COVID-19 Patient Zero: Data Analysis Identifies the “Mother” of All SARS-CoV-2 Genomes

DNA Technology Concept

Scientists reconstructed the original SARS-CoV-2 progenitor genome using a dataset of infected individuals’ genomes. This provided insights into the early mutational history of the virus.

Temple researchers have identified the first genome to transmit the coronavirus.

In the field of molecular epidemiology, the worldwide scientific community has been sleuthing to solve the riddle of the early history of SARS-CoV-2.

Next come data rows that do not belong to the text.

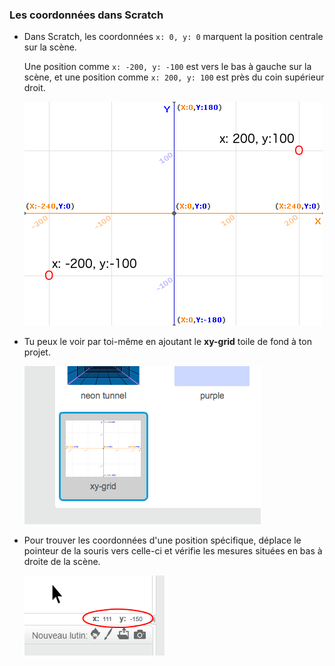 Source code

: ### Les coordonnées dans Scratch

+ Dans Scratch, les coordonnées `x: 0, y: 0` marquent la position centrale sur la scène.
    
    Une position comme `x: -200, y: -100` est vers le bas à gauche sur la scène, et une position comme `x: 200, y: 100` est près du coin supérieur droit.
    
    ![Coordonnées de la scène](images/coordinates-stage.png)

+ Tu peux le voir par toi-même en ajoutant le **xy-grid** toile de fond à ton projet.
    
    ![Coordonnées de la scène](images/coordinates-backdrop.png)

+ Pour trouver les coordonnées d'une position spécifique, déplace le pointeur de la souris vers celle-ci et vérifie les mesures situées en bas à droite de la scène.
    
    ![Lecture des coordonnées](images/coordinates-xy-example.png) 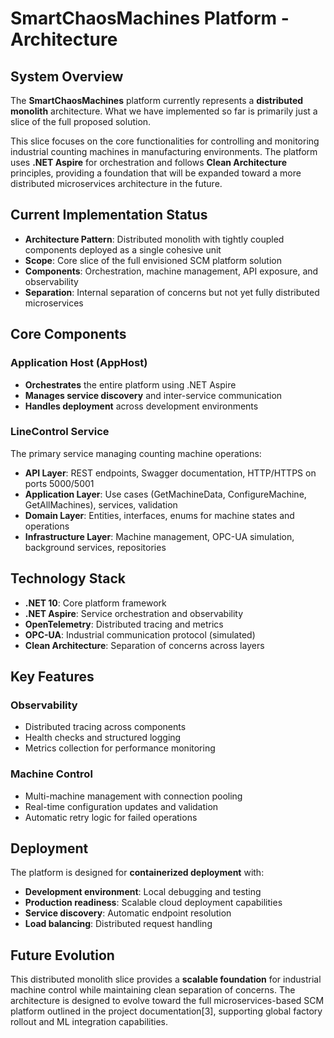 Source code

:# SmartChaosMachines Platform - Architecture

## System Overview

The **SmartChaosMachines** platform currently represents a **distributed monolith** architecture. What we have implemented so far is primarily just a slice of the full proposed solution.

This slice focuses on the core functionalities for controlling and monitoring industrial counting machines in manufacturing environments. The platform uses **.NET Aspire** for orchestration and follows **Clean Architecture** principles, providing a foundation that will be expanded toward a more distributed microservices architecture in the future.

## Current Implementation Status

- **Architecture Pattern**: Distributed monolith with tightly coupled components deployed as a single cohesive unit
- **Scope**: Core slice of the full envisioned SCM platform solution
- **Components**: Orchestration, machine management, API exposure, and observability
- **Separation**: Internal separation of concerns but not yet fully distributed microservices

## Core Components

### Application Host (AppHost)

- **Orchestrates** the entire platform using .NET Aspire
- **Manages service discovery** and inter-service communication
- **Handles deployment** across development environments

### LineControl Service

The primary service managing counting machine operations:

- **API Layer**: REST endpoints, Swagger documentation, HTTP/HTTPS on ports 5000/5001
- **Application Layer**: Use cases (GetMachineData, ConfigureMachine, GetAllMachines), services, validation
- **Domain Layer**: Entities, interfaces, enums for machine states and operations
- **Infrastructure Layer**: Machine management, OPC-UA simulation, background services, repositories

## Technology Stack

- **.NET 10**: Core platform framework
- **.NET Aspire**: Service orchestration and observability
- **OpenTelemetry**: Distributed tracing and metrics
- **OPC-UA**: Industrial communication protocol (simulated)
- **Clean Architecture**: Separation of concerns across layers

## Key Features

### Observability

- Distributed tracing across components
- Health checks and structured logging
- Metrics collection for performance monitoring

### Machine Control

- Multi-machine management with connection pooling
- Real-time configuration updates and validation
- Automatic retry logic for failed operations

## Deployment

The platform is designed for **containerized deployment** with:

- **Development environment**: Local debugging and testing
- **Production readiness**: Scalable cloud deployment capabilities
- **Service discovery**: Automatic endpoint resolution
- **Load balancing**: Distributed request handling

## Future Evolution

This distributed monolith slice provides a **scalable foundation** for industrial machine control while maintaining clean separation of concerns. The architecture is designed to evolve toward the full microservices-based SCM platform outlined in the project documentation[3], supporting global factory rollout and ML integration capabilities.
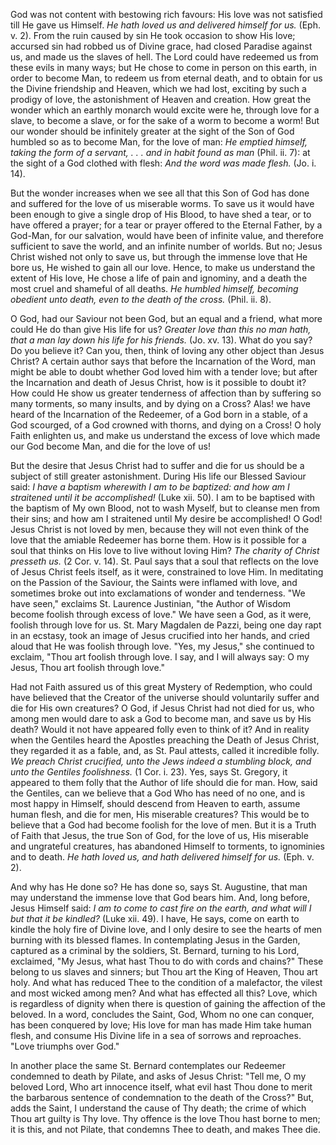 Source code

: 
God was not content with bestowing rich favours: His love was not satisfied till He gave us Himself. *He hath loved us and delivered himself for us.* (Eph. v. 2). From the ruin caused by sin He took occasion to show His love; accursed sin had robbed us of Divine grace, had closed Paradise against us, and made us the slaves of hell. The Lord could have redeemed us from these evils in many ways; but He chose to come in person on this earth, in order to become Man, to redeem us from eternal death, and to obtain for us the Divine friendship and Heaven, which we had lost, exciting by such a prodigy of love, the astonishment of Heaven and creation. How great the wonder which an earthly monarch would excite were he, through love for a slave, to become a slave, or for the sake of a worm to become a worm! But our wonder should be infinitely greater at the sight of the Son of God humbled so as to become Man, for the love of man: *He emptied himself, taking the form of a servant, . . . and in habit found as man* (Phil. ii. 7): at the sight of a God clothed with flesh: *And the word was made flesh.* (Jo. i. 14).

But the wonder increases when we see all that this Son of God has done and suffered for the love of us miserable worms. To save us it would have been enough to give a single drop of His Blood, to have shed a tear, or to have offered a prayer; for a tear or prayer offered to the Eternal Father, by a God-Man, for our salvation, would have been of infinite value, and therefore sufficient to save the world, and an infinite number of worlds. But no; Jesus Christ wished not only to save us, but through the immense love that He bore us, He wished to gain all our love. Hence, to make us understand the extent of His love, He chose a life of pain and ignominy, and a death the most cruel and shameful of all deaths. *He humbled himself, becoming obedient unto death, even to the death of the cross.* (Phil. ii. 8).

O God, had our Saviour not been God, but an equal and a friend, what more could He do than give His life for us? *Greater love than this no man hath, that a man lay down his life for his friends.* (Jo. xv. 13). What do you say? Do you believe it? Can you, then, think of loving any other object than Jesus Christ? A certain author says that before the Incarnation of the Word, man might be able to doubt whether God loved him with a tender love; but after the Incarnation and death of Jesus Christ, how is it possible to doubt it? How could He show us greater tenderness of affection than by suffering so many torments, so many insults, and by dying on a Cross? Alas! we have heard of the Incarnation of the Redeemer, of a God born in a stable, of a God scourged, of a God crowned with thorns, and dying on a Cross! O holy Faith enlighten us, and make us understand the excess of love which made our God become Man, and die for the love of us!

But the desire that Jesus Christ had to suffer and die for us should be a subject of still greater astonishment. During His life our Blessed Saviour said: *I have a baptism wherewith I am to be baptized: and how am I straitened until it be accomplished!* (Luke xii. 50). I am to be baptised with the baptism of My own Blood, not to wash Myself, but to cleanse men from their sins; and how am I straitened until My desire be accomplished! O God! Jesus Christ is not loved by men, because they will not even think of the love that the amiable Redeemer has borne them. How is it possible for a soul that thinks on His love to live without loving Him? *The charity of Christ presseth us.* (2 Cor. v. 14). St. Paul says that a soul that reflects on the love of Jesus Christ feels itself, as it were, constrained to love Him. In meditating on the Passion of the Saviour, the Saints were inflamed with love, and sometimes broke out into exclamations of wonder and tenderness. \"We have seen,\" exclaims St. Laurence Justinian, \"the Author of Wisdom become foolish through excess of love.\" We have seen a God, as it were, foolish through love for us. St. Mary Magdalen de Pazzi, being one day rapt in an ecstasy, took an image of Jesus crucified into her hands, and cried aloud that He was foolish through love. \"Yes, my Jesus,\" she continued to exclaim, \"Thou art foolish through love. I say, and I will always say: O my Jesus, Thou art foolish through love.\"

Had not Faith assured us of this great Mystery of Redemption, who could have believed that the Creator of the universe should voluntarily suffer and die for His own creatures? O God, if Jesus Christ had not died for us, who among men would dare to ask a God to become man, and save us by His death? Would it not have appeared folly even to think of it? And in reality when the Gentiles heard the Apostles preaching the Death of Jesus Christ, they regarded it as a fable, and, as St. Paul attests, called it incredible folly. *We preach Christ crucified, unto the Jews indeed a stumbling block, and unto the Gentiles foolishness.* (1 Cor. i. 23). Yes, says St. Gregory, it appeared to them folly that the Author of life should die for man. How, said the Gentiles, can we believe that a God Who has need of no one, and is most happy in Himself, should descend from Heaven to earth, assume human flesh, and die for men, His miserable creatures? This would be to believe that a God had become foolish for the love of men. But it is a Truth of Faith that Jesus, the true Son of God, for the love of us, His miserable and ungrateful creatures, has abandoned Himself to torments, to ignominies and to death. *He hath loved us, and hath delivered himself for us.* (Eph. v. 2).

And why has He done so? He has done so, says St. Augustine, that man may understand the immense love that God bears him. And, long before, Jesus Himself said: *I am to come to cast fire on the earth, and what will I but that it be kindled?* (Luke xii. 49). I have, He says, come on earth to kindle the holy fire of Divine love, and I only desire to see the hearts of men burning with its blessed flames. In contemplating Jesus in the Garden, captured as a criminal by the soldiers, St. Bernard, turning to his Lord, exclaimed, \"My Jesus, what hast Thou to do with cords and chains?\" These belong to us slaves and sinners; but Thou art the King of Heaven, Thou art holy. And what has reduced Thee to the condition of a malefactor, the vilest and most wicked among men? And what has effected all this? Love, which is regardless of dignity when there is question of gaining the affection of the beloved. In a word, concludes the Saint, God, Whom no one can conquer, has been conquered by love; His love for man has made Him take human flesh, and consume His Divine life in a sea of sorrows and reproaches. \"Love triumphs over God.\"

In another place the same St. Bernard contemplates our Redeemer condemned to death by Pilate, and asks of Jesus Christ: \"Tell me, O my beloved Lord, Who art innocence itself, what evil hast Thou done to merit the barbarous sentence of condemnation to the death of the Cross?\" But, adds the Saint, I understand the cause of Thy death; the crime of which Thou art guilty is Thy love. Thy offence is the love Thou hast borne to men; it is this, and not Pilate, that condemns Thee to death, and makes Thee die.

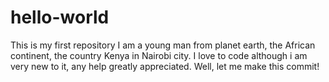 # hello-world
This is my first repository
I am a young man from planet earth, the African continent, the country Kenya in Nairobi city. I love to code although i am very new to it, any help greatly appreciated. Well, let me make this commit!
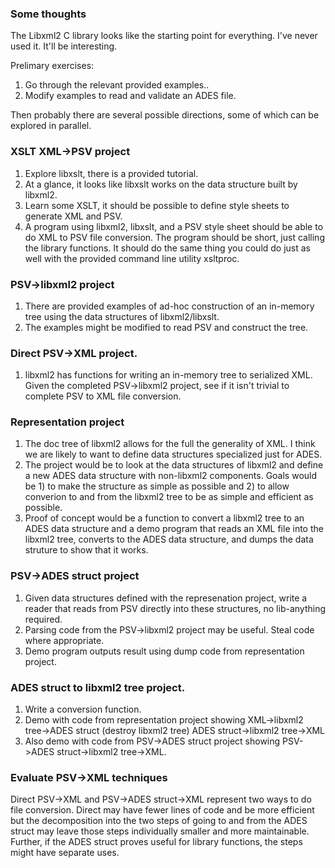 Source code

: ### Some thoughts

The Libxml2 C library looks like the starting point for everything.  I've never used it.  It'll be interesting.

Prelimary exercises:

1.  Go through the relevant provided examples..
2.  Modify examples to read and validate an ADES file.

Then probably there are several possible directions, some of which can be explored in parallel.

### XSLT XML->PSV project
1.  Explore libxslt, there is a provided tutorial.
2.  At a glance, it looks like libxslt works on the data structure built by libxml2.
3.  Learn some XSLT, it should be possible to define style sheets to generate XML and PSV.
4.  A program using libxml2, libxslt, and a PSV style sheet should be able to do XML to PSV file conversion.  The program should be short, just calling the library functions.  It should do the same thing you could do just as well with the provided command line utility xsltproc.

### PSV->libxml2 project
1.  There are provided examples of ad-hoc construction of an in-memory tree using the data structures of libxml2/libxslt.
2.  The examples might be modified to read PSV and construct the tree.
 
### Direct PSV->XML project.
1.  libxml2 has functions for writing an in-memory tree to serialized XML.  Given the completed PSV->libxml2 project, see if it isn't trivial to complete PSV to XML file conversion.

### Representation project
1.  The doc tree of libxml2 allows for the full the generality of XML.  I think we are likely to want to define data structures specialized just for ADES.
2.  The project would be to look at the data structures of libxml2 and define a new ADES data structure with non-libxml2 components.  Goals would be 1) to make the structure as simple as possible and 2) to allow converion to and from the libxml2 tree to be as simple and efficient as possible.
3.  Proof of concept would be a function to convert a libxml2 tree to an ADES data structure and a demo program that reads an XML file into the libxml2 tree, converts to the ADES data structure, and dumps the data struture to show that it works.


### PSV->ADES struct project
1.  Given data structures defined with the represenation project, write a reader that reads from PSV directly into these structures, no lib-anything required.
2.  Parsing code from the PSV->libxml2 project may be useful.  Steal code where appropriate.
2.  Demo program outputs result using dump code from representation project.

### ADES struct to libxml2 tree project.
1.  Write a conversion function.
2.  Demo with code from representation project showing XML->libxml2 tree->ADES struct (destroy libxml2 tree) ADES struct->libxml2 tree->XML
3.  Also demo with code from PSV->ADES struct project showing PSV->ADES struct->libxml2 tree->XML.

### Evaluate PSV->XML techniques
Direct PSV->XML and PSV->ADES struct->XML represent two ways to do file conversion.  Direct may have fewer lines of code and be more efficient but the decomposition into the two steps of going to and from the ADES struct may leave those steps individually smaller and more maintainable.  Further, if the ADES struct proves useful for library functions, the steps might have separate uses.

Since the first SARS-CoV-2 virus infection was detected in December 2019, tens of thousands of its genomes have been sequenced worldwide, revealing that the coronavirus is mutating, albeit slowly, at a rate of 25 mutations per genome per year.

But despite major efforts, no one to date has identified the first case of human transmission, or “patient zero” in the COVID-19 pandemic. Finding such a case is necessary to better understand how the virus may have jumped from its animal host first to infect humans as well as the history of how the SARS-CoV-2 viral genome has mutated over time and spread globally.

“The SARS-CoV-2 virus is carrying an RNA genome that has already infected more than 35 million people across the world,” said Sudhir Kumar, director of the Institute for Genomics and Evolutionary Medicine, Temple University. “We need to find this common ancestor, which we call the progenitor genome.”

This progenitor genome is the mother of all SARS-CoV-2 coronaviruses infecting people today.

In the absence of patient zero, Kumar and his Temple University research team now may have found the next best thing to aid the worldwide molecular epidemiology detective work. “We set out to reconstruct the genome of the progenitor by using a big dataset of coronavirus genomes obtained from infected individuals,” said Sayaka Miura, a senior author of the study.

They found the “mother” of all SARS-CoV-2 genomes and its early offspring strains have subsequently mutated and spread to dominate the world pandemic. “We have now reconstructed the progenitor genome and mapped where and when the earliest mutations happened,” said Kumar, the corresponding author of a preprint study.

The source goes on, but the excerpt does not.